Know you were being comical but this was my response to a buddy's wife that was against guns and said the same thing and my buddy wanted to get one for house protection...."So are many women and men...but we still seem to need each other."  

FWIW...I normally don't get into discussions with friends and their mates on topics they disagree on but my buddy looking for a cheerleader for his point of veiw kinda put me on the spot in that particular scenario.


----------



## Flannel_Carp (Apr 7, 2014)

fastwater said:


> Know you were being comical but this was my response to a buddy's wife that was against guns and said the same thing and my buddy wanted to get one for house protection...."So are many women and men...but we still seem to need each other."
> 
> FWIW...I normally don't get into discussions with friends and their mates on topics they disagree on but my buddy looking for a cheerleader for his point of veiw kinda put me on the spot in that particular scenario.


Dangerous...to ones wallet.


----------



## fastwater (Apr 1, 2014)

Flannel_Carp said:


> Dangerous...to ones wallet.


You betcha...

Now back to that pistola...that's a fine looking lead launcher for sure Tom.


----------



## Saugeye Tom (Oct 6, 2010)

I found it in the bushes...


----------



## Saugeye Tom (Oct 6, 2010)

bobk said:


> Who owns that then?


lmao I guess me.... they run about 659 to 700 and rual king made a mistake and ran the hk vp9 at 529 a few months back....I HAD TO


----------



## bobk (Apr 30, 2004)

Nice, be a fun one to make noise with.


----------



## laynhardwood (Dec 27, 2009)

Saugeye Tom said:


> lmao I guess me.... they run about 659 to 700 and rual king made a mistake and ran the hk vp9 at 529 a few months back....I HAD TO


That is a good price. I think we will be seeing more prices like these in the future. I have a feeling gun manufacturers pushed to make a lot of guns In fear of the women presidential nominee winning. Now the market is flooded with guns and things can be bought pretty cheap. I am looking into buying the new Colt Government stainless chambered in .38 super. I am just waiting for the right price. I like the VP9 Tom nice choice. I only shot one once but it had a nicer trigger than any of the striker fired guns I currently own.


----------



## Saugeye Tom (Oct 6, 2010)

laynhardwood said:


> That is a good price. I think we will be seeing more prices like these in the future. I have a feeling gun manufacturers pushed to make a lot of guns In fear of the women presidential nominee winning. Now the market is flooded with guns and things can be bought pretty cheap. I am looking into buying the new Colt Government stainless chambered in .38 super. I am just waiting for the right price. I like the VP9 Tom nice choice. I only shot one once but it had a nicer trigger than any of the striker fired guns I currently own.

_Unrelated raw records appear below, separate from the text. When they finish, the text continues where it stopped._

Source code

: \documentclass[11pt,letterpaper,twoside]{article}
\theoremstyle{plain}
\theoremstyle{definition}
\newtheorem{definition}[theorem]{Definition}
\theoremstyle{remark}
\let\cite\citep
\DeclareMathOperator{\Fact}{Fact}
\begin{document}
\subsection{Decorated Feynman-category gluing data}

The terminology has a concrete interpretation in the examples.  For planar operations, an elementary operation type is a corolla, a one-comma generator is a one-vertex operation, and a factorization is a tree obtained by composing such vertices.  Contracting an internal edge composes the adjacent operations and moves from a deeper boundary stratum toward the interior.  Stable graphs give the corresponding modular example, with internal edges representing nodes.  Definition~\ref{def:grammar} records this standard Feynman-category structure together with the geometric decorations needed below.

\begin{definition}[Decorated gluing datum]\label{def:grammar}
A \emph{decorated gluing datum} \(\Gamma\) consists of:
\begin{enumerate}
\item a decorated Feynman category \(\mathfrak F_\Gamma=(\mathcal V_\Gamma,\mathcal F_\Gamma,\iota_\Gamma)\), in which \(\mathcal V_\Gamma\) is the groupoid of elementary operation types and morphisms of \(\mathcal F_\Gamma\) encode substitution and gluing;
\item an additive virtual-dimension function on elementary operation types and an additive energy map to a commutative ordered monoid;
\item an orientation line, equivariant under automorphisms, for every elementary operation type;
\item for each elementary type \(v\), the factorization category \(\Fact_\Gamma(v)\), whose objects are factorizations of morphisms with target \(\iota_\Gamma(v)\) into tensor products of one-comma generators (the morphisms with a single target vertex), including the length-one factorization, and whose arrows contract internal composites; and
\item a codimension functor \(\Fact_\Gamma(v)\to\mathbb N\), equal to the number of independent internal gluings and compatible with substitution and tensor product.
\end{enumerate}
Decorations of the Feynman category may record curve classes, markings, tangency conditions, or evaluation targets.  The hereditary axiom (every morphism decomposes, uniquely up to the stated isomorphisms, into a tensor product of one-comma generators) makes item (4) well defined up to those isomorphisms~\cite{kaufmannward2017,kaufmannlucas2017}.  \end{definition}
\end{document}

Yes it has a nice nice trigger....better than glock in my opinion


----------



## ezbite (May 25, 2006)

Saugeye Tom said:


> MAN'S GUN
> View attachment 232557


Looks like keltec


----------



## Saugeye Tom (Oct 6, 2010)

ezbite said:


> Looks like keltec


LOL nope...but it does in a way.....HK Vp9


----------



## bobk (Apr 30, 2004)

ezbite said:


> Looks like keltec


Aren't those a bunch of singing woman.


----------



## ezbite (May 25, 2006)

bobk said:


> Aren't those a bunch of singing woman.


go to bed sally, its past time.lol.


----------



## bobk (Apr 30, 2004)

I never sleep Susan.


----------



## Saugeye Tom (Oct 6, 2010)

come on guys....Youll get Fastwater upset!


----------



## fastwater (Apr 1, 2014)

Saugeye Tom said:


> come on guys....Youll get Fastwater upset!


Thank you ST.
It is very upsetting to see family spatting.
And since you found that pistola in the bushes, you need to bring it to me so I can turn it in. Don't want family going to jail either.


----------